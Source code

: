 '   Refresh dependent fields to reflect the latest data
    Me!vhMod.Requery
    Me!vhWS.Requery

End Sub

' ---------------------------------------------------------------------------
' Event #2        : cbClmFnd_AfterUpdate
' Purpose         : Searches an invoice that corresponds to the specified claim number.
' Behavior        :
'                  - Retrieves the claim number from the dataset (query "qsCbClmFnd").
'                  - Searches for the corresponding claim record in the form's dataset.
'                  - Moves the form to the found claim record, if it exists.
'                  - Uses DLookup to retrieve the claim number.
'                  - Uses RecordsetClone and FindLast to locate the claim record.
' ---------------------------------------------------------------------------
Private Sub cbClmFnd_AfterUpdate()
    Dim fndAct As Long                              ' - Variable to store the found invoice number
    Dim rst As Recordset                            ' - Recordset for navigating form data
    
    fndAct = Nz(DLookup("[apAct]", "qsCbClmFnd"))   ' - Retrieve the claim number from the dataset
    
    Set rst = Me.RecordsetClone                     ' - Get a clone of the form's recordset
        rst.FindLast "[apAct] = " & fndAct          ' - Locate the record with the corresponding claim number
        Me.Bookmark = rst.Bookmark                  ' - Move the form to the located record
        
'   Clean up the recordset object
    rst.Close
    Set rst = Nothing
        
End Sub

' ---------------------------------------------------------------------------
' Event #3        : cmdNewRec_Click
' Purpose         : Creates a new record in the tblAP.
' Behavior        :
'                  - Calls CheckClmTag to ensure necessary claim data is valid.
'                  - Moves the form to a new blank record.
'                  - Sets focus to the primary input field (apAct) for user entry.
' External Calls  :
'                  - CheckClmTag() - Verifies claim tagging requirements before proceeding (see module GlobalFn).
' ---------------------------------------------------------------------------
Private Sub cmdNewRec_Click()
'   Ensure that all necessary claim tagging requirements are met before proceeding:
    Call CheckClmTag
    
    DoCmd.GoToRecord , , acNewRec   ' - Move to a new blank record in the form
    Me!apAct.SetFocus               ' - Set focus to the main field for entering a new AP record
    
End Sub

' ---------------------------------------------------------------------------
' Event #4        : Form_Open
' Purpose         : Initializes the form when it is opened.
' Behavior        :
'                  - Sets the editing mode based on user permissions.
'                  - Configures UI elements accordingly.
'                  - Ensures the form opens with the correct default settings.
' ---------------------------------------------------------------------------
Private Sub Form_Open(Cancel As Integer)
◆ ◆ ◆ ◆
Everything above from the line with "corresponding claim number" to the line with "new blank record.", both included, must be repeated exactly, and nothing outside that range.

        rst.FindLast "[apAct] = " & fndAct          ' - Locate the record with the corresponding claim number
        Me.Bookmark = rst.Bookmark                  ' - Move the form to the located record
        
'   Clean up the recordset object
    rst.Close
    Set rst = Nothing
        
End Sub

' ---------------------------------------------------------------------------
' Event #3        : cmdNewRec_Click
' Purpose         : Creates a new record in the tblAP.
' Behavior        :
'                  - Calls CheckClmTag to ensure necessary claim data is valid.
'                  - Moves the form to a new blank record.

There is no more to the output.